Opinião

Tenho dó de Ceni por ter de jogar os últimos anos com elencos anêmicos

DAIGO OLIVA
EDITOR-ADJUNTO DA "ILUSTRADA"

Tenho pena de Rogério Ceni. Maior ídolo da história são-paulina, vencedor de quase tudo que disputou, o goleiro foi condenado a jogar os últimos anos de sua carreira ao lado de elencos anêmicos.

Quem acompanha os vídeos de bastidores das partidas do São Paulo sabe o quanto se dedicava a passar aos jogadores seu vício por vitórias.

É essa mesma obsessão que o impediu de parar anos antes, na esperança de vencer mais um título. O fim –melancólico, machucado, apenas assistindo ao jogo por uma vaga na bacia das almas da Libertadores–, porém, não apaga o percurso singular do goleiro que foi um alento ao futebol pasteurizado.
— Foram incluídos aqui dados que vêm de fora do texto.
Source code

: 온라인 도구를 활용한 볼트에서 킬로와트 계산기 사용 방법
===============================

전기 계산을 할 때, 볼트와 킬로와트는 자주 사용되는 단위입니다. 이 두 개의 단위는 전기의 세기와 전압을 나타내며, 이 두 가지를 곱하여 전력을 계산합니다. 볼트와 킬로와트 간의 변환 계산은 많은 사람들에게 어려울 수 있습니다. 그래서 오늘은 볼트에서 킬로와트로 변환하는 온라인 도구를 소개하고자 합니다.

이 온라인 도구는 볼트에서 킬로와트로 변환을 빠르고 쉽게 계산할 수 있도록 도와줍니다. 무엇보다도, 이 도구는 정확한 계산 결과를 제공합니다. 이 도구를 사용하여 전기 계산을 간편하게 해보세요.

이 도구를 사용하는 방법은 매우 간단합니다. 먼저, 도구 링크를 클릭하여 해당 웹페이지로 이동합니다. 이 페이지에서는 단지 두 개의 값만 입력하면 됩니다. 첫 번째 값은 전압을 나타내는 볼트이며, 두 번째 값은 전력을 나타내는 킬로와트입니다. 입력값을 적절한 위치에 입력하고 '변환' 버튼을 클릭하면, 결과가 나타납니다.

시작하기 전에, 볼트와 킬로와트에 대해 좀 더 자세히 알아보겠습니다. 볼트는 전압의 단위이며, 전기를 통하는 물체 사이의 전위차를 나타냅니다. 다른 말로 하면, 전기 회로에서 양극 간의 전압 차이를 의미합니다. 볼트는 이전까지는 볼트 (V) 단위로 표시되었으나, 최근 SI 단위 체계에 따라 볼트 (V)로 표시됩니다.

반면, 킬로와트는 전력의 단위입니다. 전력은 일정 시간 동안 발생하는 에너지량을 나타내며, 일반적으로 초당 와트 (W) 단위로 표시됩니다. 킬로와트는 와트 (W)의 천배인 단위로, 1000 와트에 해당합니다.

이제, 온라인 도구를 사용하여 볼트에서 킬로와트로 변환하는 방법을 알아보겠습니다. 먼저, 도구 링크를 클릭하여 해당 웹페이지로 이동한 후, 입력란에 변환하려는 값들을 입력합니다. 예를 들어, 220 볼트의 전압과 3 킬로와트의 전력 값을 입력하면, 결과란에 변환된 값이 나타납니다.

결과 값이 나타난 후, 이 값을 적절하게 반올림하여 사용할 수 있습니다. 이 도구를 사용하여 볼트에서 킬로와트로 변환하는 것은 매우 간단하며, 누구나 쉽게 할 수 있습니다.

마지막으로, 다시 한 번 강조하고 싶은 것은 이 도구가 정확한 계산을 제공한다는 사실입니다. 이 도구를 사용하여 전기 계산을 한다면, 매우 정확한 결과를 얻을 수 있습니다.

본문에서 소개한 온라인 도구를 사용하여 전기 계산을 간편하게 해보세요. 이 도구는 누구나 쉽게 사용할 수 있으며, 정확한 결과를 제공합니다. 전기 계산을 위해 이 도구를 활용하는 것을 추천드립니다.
Se citar os gols e a habilidade para jogar com os pés soa óbvio, Ceni foi o último jogador cuja biografia está entrelaçada a apenas um time, o que explica também o ódio que provoca nos rivais.

A devoção ao clube e a forma como se tornou a personificação do São Paulo soberano –e soberbo– asfixiou qualquer possibilidade de ser visto com carinho fora do Morumbi.

Enquanto Marcos, lendário goleiro do Palmeiras, é recebido como o interiorano bonachão, que qualquer um gostaria de convidar para um churrasco, Ceni é o compulsivo que treina, treina, treina e só quer ganhar, ganhar e ganhar. Mas sempre pelo São Paulo.

Articulado, sua fala muitas vezes foi interpretada como a de alguém que se expressa calculadamente para agradar ao torcedor. Mas Ceni nunca se furtou de ser objetivo, crítico e apaixonado pela instituição que representa.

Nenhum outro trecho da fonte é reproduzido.